Speed up data collection for far out futures


#1

I have a futures DB with a lot of contracts. It usually is pretty quick to collect data for most futures. However when it gets near the end of collection (300 or so contracts) it becomes very slow. I think what is happening is that it’s requesting data for some contracts with are listed but have no data for them so it retries like 10 times to get data. Is there a way to change these 10 retries to a lower number to speed up data collection?

I know the system automatically skips futures that are very far out, but I guess these don’t fall into that category.


#2

The IB API sends error code 162 when there is no data, and QuantRocket won’t retry in that case. Retries occur when there is no response from the API, which is considered an unexpected error condition. Does it effect specific conids? Does it happen when you collect data for those conids in isolation? Can you provide steps to reproduce the issue?


#3

The DB has around 3,000 futures.
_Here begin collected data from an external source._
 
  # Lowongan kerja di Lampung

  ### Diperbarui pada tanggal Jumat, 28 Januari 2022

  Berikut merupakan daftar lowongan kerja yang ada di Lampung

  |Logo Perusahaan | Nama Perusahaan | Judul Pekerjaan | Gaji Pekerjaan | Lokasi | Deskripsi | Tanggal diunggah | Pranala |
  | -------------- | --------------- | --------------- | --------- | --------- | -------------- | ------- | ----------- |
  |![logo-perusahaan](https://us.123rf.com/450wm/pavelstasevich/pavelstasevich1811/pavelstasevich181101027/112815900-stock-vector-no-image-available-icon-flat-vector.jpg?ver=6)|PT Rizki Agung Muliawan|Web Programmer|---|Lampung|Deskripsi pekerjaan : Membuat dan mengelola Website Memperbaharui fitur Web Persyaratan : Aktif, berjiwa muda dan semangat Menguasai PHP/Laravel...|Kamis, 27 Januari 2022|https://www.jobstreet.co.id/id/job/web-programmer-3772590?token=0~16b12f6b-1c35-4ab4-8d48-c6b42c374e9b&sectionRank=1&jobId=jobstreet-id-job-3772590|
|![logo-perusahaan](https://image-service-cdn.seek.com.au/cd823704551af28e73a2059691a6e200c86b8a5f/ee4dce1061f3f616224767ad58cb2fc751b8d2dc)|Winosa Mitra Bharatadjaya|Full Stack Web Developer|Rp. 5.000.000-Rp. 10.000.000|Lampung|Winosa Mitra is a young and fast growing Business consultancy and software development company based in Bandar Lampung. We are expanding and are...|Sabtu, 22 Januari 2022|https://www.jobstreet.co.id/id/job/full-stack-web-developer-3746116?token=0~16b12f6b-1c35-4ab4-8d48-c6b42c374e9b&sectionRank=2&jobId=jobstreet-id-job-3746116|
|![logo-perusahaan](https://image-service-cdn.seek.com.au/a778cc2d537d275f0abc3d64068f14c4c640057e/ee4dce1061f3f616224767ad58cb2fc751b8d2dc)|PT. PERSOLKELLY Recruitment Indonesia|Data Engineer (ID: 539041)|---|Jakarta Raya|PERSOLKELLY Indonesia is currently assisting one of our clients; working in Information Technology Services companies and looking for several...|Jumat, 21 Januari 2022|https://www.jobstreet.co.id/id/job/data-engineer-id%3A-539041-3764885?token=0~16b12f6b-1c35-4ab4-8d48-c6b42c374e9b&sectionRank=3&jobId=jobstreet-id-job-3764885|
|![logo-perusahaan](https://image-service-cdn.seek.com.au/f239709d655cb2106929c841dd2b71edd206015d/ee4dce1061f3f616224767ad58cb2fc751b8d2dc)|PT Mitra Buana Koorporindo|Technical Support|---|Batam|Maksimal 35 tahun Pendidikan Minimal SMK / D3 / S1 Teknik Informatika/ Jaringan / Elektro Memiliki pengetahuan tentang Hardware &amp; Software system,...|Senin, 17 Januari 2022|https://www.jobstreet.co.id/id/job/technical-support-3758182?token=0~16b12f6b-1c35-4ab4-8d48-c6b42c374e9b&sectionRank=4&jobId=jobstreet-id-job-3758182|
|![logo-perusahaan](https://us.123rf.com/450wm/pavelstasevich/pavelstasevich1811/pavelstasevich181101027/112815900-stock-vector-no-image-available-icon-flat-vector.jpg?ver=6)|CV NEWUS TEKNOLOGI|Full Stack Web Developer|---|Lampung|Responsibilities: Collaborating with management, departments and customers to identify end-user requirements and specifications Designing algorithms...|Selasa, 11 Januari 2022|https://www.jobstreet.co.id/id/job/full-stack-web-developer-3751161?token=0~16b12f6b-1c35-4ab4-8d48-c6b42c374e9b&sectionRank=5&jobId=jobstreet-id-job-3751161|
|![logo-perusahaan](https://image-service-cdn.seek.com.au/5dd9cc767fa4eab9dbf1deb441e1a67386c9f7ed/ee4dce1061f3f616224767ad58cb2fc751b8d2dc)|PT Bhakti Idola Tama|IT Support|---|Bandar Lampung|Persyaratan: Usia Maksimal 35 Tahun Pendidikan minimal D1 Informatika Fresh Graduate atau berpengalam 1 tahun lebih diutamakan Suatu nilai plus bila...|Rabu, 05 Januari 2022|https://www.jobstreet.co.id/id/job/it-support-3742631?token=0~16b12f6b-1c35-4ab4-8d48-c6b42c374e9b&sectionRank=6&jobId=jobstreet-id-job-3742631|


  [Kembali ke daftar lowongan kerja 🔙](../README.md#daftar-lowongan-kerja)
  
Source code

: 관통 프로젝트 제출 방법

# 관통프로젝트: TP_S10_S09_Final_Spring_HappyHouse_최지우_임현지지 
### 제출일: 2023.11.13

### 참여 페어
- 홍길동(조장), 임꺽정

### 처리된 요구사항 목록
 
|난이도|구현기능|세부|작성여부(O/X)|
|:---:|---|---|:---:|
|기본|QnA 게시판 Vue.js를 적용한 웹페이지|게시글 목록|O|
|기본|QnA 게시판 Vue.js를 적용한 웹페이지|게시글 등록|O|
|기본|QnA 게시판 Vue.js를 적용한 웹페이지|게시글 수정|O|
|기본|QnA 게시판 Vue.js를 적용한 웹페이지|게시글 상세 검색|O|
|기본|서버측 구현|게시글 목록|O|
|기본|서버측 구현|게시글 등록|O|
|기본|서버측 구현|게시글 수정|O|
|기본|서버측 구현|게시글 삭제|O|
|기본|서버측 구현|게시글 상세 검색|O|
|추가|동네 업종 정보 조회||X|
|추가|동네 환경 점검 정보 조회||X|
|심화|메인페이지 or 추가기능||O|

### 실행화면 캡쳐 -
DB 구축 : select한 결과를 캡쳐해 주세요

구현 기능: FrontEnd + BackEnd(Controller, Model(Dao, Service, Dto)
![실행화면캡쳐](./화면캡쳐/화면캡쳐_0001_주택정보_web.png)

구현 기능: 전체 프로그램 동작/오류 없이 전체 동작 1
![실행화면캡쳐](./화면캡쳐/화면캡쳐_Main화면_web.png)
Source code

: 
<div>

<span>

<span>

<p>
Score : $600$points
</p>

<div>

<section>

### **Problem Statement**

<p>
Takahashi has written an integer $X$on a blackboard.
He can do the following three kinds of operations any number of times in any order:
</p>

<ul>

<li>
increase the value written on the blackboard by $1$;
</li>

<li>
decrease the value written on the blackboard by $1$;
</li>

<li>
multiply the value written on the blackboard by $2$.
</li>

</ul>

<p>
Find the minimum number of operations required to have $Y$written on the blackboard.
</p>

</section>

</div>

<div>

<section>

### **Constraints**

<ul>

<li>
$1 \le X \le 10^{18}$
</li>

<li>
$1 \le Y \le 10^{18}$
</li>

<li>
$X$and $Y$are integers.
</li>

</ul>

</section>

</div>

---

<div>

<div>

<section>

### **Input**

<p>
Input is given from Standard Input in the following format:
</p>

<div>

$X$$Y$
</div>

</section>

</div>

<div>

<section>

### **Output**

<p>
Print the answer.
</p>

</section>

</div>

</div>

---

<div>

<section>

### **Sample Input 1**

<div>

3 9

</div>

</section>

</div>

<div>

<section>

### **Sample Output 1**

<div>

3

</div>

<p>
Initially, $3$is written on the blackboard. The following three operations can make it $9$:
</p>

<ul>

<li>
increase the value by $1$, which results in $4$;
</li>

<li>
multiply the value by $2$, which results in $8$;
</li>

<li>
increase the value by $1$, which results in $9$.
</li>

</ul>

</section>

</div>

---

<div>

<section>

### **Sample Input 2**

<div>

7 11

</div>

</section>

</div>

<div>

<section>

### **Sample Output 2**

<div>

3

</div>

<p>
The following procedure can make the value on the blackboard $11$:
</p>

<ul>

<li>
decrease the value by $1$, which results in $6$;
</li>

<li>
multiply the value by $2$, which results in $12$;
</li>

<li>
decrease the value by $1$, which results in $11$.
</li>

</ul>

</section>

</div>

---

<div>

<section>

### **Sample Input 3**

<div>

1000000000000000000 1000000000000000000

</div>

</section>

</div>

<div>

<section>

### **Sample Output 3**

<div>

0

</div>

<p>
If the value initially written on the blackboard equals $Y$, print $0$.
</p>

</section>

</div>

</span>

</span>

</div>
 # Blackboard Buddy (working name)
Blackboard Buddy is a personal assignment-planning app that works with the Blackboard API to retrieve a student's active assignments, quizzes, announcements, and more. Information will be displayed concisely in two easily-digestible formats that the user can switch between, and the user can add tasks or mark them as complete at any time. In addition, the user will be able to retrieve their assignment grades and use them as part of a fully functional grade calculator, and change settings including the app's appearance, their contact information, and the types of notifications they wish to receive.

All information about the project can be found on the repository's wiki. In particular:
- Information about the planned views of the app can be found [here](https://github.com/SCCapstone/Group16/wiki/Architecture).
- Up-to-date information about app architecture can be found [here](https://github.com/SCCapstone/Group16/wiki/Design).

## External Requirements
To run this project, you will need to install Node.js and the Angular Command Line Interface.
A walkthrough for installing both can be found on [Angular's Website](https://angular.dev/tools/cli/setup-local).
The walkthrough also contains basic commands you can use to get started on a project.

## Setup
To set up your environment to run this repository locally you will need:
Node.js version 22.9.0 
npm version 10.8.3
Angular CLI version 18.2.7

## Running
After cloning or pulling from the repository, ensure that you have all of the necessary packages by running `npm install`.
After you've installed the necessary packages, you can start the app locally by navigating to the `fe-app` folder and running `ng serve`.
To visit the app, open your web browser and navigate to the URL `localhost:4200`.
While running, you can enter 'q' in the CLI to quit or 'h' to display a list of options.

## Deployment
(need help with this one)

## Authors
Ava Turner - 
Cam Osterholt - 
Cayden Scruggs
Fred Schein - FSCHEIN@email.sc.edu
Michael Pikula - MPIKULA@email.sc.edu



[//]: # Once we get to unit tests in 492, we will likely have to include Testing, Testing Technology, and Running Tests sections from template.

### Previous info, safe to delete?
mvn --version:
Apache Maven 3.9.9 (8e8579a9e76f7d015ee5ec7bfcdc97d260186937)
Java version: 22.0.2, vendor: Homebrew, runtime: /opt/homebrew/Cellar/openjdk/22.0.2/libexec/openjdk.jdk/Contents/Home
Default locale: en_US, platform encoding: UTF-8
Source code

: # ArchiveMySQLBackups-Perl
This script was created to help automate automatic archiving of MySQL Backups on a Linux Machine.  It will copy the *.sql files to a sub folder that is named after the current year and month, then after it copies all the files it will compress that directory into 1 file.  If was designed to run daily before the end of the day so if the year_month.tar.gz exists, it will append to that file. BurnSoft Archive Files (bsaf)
When I start the collection it starts very quick until it reaches ~300 completions and then it slows down. To give you an idea, when the collection starts, it says it will take around 4.5 minutes to complete. The second message printed out with estimated runtime remaining is 8 hours 30 minutes.

It gets stuck on some conids and has to retry many times to get the data. For example, with conid 328011116 I got this error:

image
image
image

The last retry also failed and then this error printed out.

image

However, if I run just quantrocket history collect us-futures-1d -i 328011116 it takes like 10 seconds and then saves 3 total records.

In my last post I assumed it was due to futures that weren’t expiring soon since those were the ones I saw in the console that were having many retries. I just assumed they had no data, but if I try and collect just the conids which I see are being retried, they all finish fairly quickly and there is data downloaded and saved.

The only way I can reproduce the issue is to try and collect the entire DB and wait until some conids get stuck.

I’ve also noticed that sometimes if I stop IBG1 and start it again, collection speeds up again.


#4

That’s a tough one, I can’t reproduce this on a test universe of all Globex futures. Usually if IB Gateway becomes unresponsive it might be associated with either (1) excessive load in your deployment, such as too much memory usage, or (2) Saturdays when the API is spottier. Might not be specific to the financial instruments. Canceling and restarting the collection might clear it up, and/or restarting IB Gateway. Sorry not to have a more definitive answer.


#5

Thanks for looking into this. I found a workaround to get the data much quicker. What I do is download the master file and group conids by their TradingClass. Then I’ll loop through the trading classes and download the history only for that subet of conids. This works much faster than collecting everything at once.

I’ve also tried just looping through all the conids and downloading 100 or so at a time and it works quite well. If I try to get around 500 conids at once then I run into the same issue where it gets stuck trying to download the same security 10 times and fails.

If I group by TradingClass or download 100 conids at a time it doesn’t get stuck collecting the same security over and over again.